> [TASK]:
From the listing below, pull out every line where the string "yönetimi" appears.

**** ENTRIES SUPPLIED

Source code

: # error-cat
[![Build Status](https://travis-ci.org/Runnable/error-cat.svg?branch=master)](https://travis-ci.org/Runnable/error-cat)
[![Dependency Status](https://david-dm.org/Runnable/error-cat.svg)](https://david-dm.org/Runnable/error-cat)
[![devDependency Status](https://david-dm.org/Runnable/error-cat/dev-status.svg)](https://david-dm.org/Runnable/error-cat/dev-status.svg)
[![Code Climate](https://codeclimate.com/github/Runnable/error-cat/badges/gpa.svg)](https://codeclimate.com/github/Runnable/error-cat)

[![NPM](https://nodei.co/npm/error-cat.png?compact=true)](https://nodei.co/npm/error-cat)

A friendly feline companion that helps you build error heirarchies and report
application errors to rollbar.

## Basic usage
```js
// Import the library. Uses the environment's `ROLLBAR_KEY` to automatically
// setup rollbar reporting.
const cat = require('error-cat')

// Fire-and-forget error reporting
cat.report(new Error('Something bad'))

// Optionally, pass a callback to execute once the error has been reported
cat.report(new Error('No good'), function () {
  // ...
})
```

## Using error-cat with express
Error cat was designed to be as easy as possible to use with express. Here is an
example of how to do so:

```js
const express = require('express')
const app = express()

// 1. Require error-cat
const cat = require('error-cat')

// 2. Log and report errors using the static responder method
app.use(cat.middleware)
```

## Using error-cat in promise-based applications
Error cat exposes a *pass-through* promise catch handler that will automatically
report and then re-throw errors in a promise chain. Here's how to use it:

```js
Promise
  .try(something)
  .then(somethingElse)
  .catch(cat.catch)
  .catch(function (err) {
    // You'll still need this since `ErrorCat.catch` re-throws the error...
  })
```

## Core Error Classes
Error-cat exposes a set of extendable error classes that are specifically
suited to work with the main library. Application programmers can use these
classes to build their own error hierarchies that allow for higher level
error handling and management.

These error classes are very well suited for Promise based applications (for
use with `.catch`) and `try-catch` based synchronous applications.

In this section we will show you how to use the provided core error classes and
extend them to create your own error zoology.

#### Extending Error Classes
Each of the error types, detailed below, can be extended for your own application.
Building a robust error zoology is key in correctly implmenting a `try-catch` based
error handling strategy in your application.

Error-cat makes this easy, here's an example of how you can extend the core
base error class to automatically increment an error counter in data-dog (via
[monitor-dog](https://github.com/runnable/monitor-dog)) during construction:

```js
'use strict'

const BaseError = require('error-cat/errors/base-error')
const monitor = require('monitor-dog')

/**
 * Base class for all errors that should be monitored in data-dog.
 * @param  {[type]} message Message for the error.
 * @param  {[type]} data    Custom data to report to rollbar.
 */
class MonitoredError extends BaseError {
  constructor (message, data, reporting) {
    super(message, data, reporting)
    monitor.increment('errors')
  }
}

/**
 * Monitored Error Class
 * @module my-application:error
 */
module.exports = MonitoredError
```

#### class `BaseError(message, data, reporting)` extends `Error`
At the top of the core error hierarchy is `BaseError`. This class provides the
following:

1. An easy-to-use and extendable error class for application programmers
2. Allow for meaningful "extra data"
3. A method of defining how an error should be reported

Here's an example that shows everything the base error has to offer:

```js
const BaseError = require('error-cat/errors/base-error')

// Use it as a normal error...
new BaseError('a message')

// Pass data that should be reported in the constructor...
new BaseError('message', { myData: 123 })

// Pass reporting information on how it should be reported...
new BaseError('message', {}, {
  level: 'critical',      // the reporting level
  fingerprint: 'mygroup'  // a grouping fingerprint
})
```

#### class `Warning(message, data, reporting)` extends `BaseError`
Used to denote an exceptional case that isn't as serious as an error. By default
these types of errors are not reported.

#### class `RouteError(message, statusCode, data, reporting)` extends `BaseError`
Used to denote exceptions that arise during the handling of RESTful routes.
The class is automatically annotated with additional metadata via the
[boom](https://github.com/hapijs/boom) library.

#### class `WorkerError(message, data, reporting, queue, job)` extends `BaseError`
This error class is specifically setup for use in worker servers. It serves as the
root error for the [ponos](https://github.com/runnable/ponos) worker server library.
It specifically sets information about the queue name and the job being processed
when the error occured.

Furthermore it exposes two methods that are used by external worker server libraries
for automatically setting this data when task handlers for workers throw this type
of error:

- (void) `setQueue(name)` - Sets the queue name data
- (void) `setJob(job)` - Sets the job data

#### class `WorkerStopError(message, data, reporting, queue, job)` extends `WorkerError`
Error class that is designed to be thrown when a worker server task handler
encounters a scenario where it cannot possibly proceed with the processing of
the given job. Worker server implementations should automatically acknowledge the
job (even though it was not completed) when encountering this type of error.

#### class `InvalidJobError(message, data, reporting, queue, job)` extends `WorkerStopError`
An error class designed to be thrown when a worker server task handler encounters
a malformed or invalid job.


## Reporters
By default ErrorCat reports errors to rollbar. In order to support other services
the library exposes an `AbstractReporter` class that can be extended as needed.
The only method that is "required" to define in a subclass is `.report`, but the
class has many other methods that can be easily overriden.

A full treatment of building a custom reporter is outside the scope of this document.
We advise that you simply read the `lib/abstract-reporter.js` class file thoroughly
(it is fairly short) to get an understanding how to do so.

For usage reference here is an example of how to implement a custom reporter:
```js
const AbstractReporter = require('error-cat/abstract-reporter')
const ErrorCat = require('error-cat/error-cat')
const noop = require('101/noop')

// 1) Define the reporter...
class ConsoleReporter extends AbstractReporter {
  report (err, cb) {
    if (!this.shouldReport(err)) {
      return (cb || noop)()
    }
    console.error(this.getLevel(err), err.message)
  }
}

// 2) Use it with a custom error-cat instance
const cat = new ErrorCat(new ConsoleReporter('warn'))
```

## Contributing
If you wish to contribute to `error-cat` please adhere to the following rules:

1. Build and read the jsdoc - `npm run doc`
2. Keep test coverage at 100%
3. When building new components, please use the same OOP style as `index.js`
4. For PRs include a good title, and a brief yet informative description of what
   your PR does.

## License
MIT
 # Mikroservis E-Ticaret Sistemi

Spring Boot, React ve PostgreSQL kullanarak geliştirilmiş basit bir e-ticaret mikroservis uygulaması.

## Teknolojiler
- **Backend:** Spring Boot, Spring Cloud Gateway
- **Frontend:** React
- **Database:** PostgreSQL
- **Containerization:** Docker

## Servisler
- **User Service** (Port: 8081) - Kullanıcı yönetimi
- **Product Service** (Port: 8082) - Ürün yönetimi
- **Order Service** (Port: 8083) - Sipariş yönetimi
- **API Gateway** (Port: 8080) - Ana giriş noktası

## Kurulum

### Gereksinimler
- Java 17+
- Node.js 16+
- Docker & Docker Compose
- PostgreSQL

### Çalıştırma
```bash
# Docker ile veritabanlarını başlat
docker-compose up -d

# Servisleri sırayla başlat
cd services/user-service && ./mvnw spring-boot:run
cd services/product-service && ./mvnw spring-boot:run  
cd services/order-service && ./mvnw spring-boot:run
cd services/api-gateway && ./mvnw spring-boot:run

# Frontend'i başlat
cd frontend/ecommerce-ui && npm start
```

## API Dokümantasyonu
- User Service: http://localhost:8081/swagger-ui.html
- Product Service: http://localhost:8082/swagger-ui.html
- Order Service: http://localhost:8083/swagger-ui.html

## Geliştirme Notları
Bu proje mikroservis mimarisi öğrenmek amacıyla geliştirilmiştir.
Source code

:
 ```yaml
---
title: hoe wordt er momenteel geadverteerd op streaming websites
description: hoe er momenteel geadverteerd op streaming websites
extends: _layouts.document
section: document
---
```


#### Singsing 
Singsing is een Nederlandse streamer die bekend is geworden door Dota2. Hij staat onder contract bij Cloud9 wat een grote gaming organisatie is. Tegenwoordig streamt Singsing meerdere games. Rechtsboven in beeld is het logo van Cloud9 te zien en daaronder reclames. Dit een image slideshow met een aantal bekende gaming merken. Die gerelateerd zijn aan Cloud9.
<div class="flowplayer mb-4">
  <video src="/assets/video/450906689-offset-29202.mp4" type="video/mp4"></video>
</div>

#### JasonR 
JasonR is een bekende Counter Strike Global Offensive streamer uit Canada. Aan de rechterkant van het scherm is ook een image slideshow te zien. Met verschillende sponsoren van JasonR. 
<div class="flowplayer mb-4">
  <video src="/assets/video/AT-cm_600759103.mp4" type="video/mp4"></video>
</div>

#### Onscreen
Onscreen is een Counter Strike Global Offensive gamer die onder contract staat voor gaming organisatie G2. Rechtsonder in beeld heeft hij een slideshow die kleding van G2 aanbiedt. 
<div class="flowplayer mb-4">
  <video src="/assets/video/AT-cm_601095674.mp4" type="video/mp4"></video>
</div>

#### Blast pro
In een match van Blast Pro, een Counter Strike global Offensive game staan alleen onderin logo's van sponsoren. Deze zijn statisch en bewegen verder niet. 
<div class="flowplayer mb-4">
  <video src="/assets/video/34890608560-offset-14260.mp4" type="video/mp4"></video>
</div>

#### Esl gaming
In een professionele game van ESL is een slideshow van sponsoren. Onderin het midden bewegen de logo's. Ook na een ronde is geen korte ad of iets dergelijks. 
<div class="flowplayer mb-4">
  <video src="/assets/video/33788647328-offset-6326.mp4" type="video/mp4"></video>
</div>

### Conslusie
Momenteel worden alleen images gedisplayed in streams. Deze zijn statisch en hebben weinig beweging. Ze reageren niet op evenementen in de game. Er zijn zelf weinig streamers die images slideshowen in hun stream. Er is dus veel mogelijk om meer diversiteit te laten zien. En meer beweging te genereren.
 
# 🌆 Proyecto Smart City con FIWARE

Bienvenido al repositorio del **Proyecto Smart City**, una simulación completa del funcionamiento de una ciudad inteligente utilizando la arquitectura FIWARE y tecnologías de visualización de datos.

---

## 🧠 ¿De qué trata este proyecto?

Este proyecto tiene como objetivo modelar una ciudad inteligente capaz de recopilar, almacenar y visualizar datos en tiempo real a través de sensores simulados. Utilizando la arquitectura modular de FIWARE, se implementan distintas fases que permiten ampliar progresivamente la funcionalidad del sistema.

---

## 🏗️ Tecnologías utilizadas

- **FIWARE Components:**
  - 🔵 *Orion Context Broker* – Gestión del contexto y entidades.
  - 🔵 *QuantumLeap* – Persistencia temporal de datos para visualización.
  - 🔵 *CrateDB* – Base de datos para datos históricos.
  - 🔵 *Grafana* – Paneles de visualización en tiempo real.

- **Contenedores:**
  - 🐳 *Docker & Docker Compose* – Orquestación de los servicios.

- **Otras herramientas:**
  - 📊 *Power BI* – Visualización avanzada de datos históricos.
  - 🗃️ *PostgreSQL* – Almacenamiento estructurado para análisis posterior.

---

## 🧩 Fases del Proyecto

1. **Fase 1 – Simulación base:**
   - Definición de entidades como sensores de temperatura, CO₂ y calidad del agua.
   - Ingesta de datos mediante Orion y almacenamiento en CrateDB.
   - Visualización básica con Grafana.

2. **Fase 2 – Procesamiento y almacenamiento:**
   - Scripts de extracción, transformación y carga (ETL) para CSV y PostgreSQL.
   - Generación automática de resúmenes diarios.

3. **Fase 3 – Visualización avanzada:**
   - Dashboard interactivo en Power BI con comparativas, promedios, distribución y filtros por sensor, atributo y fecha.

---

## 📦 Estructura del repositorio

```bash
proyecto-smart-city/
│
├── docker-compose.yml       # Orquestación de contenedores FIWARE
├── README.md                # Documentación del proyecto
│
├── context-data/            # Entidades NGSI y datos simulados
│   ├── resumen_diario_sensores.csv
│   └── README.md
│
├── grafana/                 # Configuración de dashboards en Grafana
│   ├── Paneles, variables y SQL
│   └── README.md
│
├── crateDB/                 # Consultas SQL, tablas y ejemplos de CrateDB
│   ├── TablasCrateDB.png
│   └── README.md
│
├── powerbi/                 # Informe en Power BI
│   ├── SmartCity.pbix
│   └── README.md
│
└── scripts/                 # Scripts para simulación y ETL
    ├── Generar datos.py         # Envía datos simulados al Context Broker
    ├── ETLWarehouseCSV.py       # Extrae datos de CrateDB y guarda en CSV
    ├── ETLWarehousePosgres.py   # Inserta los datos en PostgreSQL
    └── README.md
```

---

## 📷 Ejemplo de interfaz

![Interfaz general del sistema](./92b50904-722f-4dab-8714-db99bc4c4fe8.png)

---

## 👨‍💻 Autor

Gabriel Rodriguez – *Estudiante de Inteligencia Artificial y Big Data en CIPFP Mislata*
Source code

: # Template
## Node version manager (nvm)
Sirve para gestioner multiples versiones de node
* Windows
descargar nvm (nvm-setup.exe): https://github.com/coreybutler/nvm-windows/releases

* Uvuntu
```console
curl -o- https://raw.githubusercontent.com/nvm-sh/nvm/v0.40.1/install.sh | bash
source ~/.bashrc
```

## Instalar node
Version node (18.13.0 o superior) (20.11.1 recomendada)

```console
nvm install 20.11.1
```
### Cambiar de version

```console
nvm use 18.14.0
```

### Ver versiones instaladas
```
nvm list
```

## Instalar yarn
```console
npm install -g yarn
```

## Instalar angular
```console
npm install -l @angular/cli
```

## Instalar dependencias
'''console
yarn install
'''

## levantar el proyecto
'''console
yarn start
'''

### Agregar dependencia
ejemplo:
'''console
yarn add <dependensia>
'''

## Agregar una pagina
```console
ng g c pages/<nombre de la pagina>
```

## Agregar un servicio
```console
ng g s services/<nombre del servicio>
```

********

> [RESULT OF THE EXERCISE]:
- **User Service** (Port: 8081) - Kullanıcı yönetimi
- **Product Service** (Port: 8082) - Ürün yönetimi
- **Order Service** (Port: 8083) - Sipariş yönetimi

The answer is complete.